A new poll published by IPSOS-Mori today shows that since UKIP won its first seat in the Houses of Parliament, the attitude towards them as a legitimate political party has drastically shifted in their favour – with more people than not now believing that a vote for UKIP is not a wasted vote.
The poll, published earlier, puts the Labour Party on 33 percent, the Conservative on 30 percent, and UKIP on 16. The Liberal Democrats are currently languishing on just eight points, and are expected to lose most of their parliamentary seats in the General Election next year.
But the most interesting part of the poll according to IPSOS-Mori is the swing how many people formerly believed that voting for UKIP was a waste, to now, when the majority no longer bears that view.

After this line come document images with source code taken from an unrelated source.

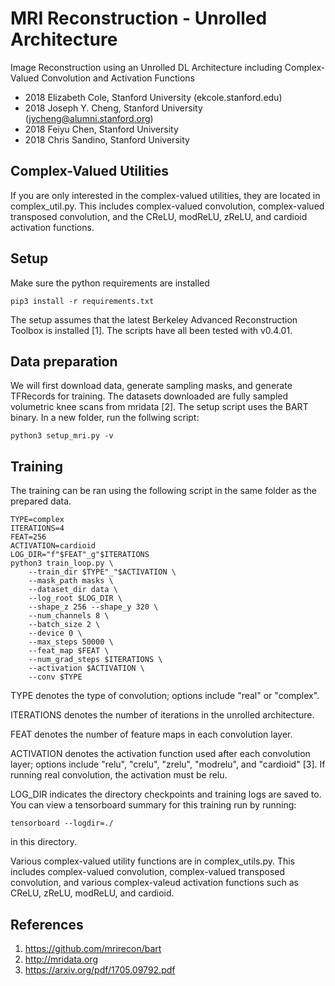 # MRI Reconstruction - Unrolled Architecture
Image Reconstruction using an Unrolled DL Architecture including Complex-Valued Convolution and Activation Functions
* 2018 Elizabeth Cole, Stanford University (ekcole.stanford.edu)
* 2018 Joseph Y. Cheng, Stanford University (jycheng@alumni.stanford.org)
* 2018 Feiyu Chen, Stanford University
* 2018 Chris Sandino, Stanford University

## Complex-Valued Utilities
If you are only interested in the complex-valued utilities, they are located in complex_util.py. This includes complex-valued convolution, complex-valued transposed convolution, and the CReLU, modReLU, zReLU, and cardioid activation functions.

## Setup
Make sure the python requirements are installed

    pip3 install -r requirements.txt

The setup assumes that the latest Berkeley Advanced Reconstruction Toolbox is installed [1]. The scripts have all been tested with v0.4.01.

## Data preparation
We will first download data, generate sampling masks, and generate TFRecords for training. The datasets downloaded are fully sampled volumetric knee scans from mridata [2]. The setup script uses the BART binary. In a new folder, run the follwing script:

    python3 setup_mri.py -v

## Training
The training can be ran using the following script in the same folder as the prepared data.

    TYPE=complex
    ITERATIONS=4
    FEAT=256
    ACTIVATION=cardioid
    LOG_DIR="f"$FEAT"_g"$ITERATIONS
    python3 train_loop.py \
        --train_dir $TYPE"_"$ACTIVATION \
        --mask_path masks \
        --dataset_dir data \
        --log_root $LOG_DIR \
        --shape_z 256 --shape_y 320 \
        --num_channels 8 \
        --batch_size 2 \
        --device 0 \
        --max_steps 50000 \
        --feat_map $FEAT \
        --num_grad_steps $ITERATIONS \
        --activation $ACTIVATION \
        --conv $TYPE

TYPE denotes the type of convolution; options include "real" or "complex".

ITERATIONS denotes the number of iterations in the unrolled architecture.

FEAT denotes the number of feature maps in each convolution layer.

ACTIVATION denotes the activation function used after each convolution layer; options include "relu", "crelu", "zrelu", "modrelu", and "cardioid" [3].
If running real convolution, the activation must be relu.

LOG_DIR indicates the directory checkpoints and training logs are saved to. You can view a tensorboard summary for this training run by running:

    tensorboard --logdir=./

in this directory.

Various complex-valued utility functions are in complex_utils.py. This includes complex-valued convolution, complex-valued transposed convolution, and various complex-valeud activation functions such as CReLU, zReLU, modReLU, and cardioid.

## References
1. https://github.com/mrirecon/bart
2. http://mridata.org
3. https://arxiv.org/pdf/1705.09792.pdf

IPSOS reports: “…in the aftermath of Douglas Carswell’s by-election win for the party, more of the British public now disagree that voting UKIP in a general election is a wasted vote than agree.
“Just under half (48%) disagree that a general election vote for UKIP is a wasted vote, compared with 41% who agree.
“This is a turnaround from earlier this year – last month, prior to the Clacton by-election, 50% thought a UKIP vote was a vote wasted and 41% disagreed; in May, some 57% thought voting UKIP was a wasted vote and just 33% disagreed.”
The switch from nearly 60 percent who think voting UKIP was a waste, to just 41 percent over a period of five months, is likely to cause concern to the major two political parties, whose voters may abandon them in favour of Mr Farage’s.
According to the Evening Standard, the UKIP leader said: “That is a terrific breakthrough for us. The Clacton by-election proved that if you vote Ukip in the right constituency then you get Ukip. That is now in people’s minds and it will significantly boost our chances at Rochester & Strood.”
Bobby Duffy, head of public affairs at Ipsos MORI, said: “The other main parties were counting on a continuing sense that there was no point voting for Nigel Farage’s party. It may not be a surprise that the public are no longer so sure, given the by-election results – but it is still hugely important to Ukip’s prospects in the General Election.”
The pollsters note that the combined percentage of 63 for the major two parties in British politics is an historic low, while Farage remains the most popular (or rather, least unpopular) party leader.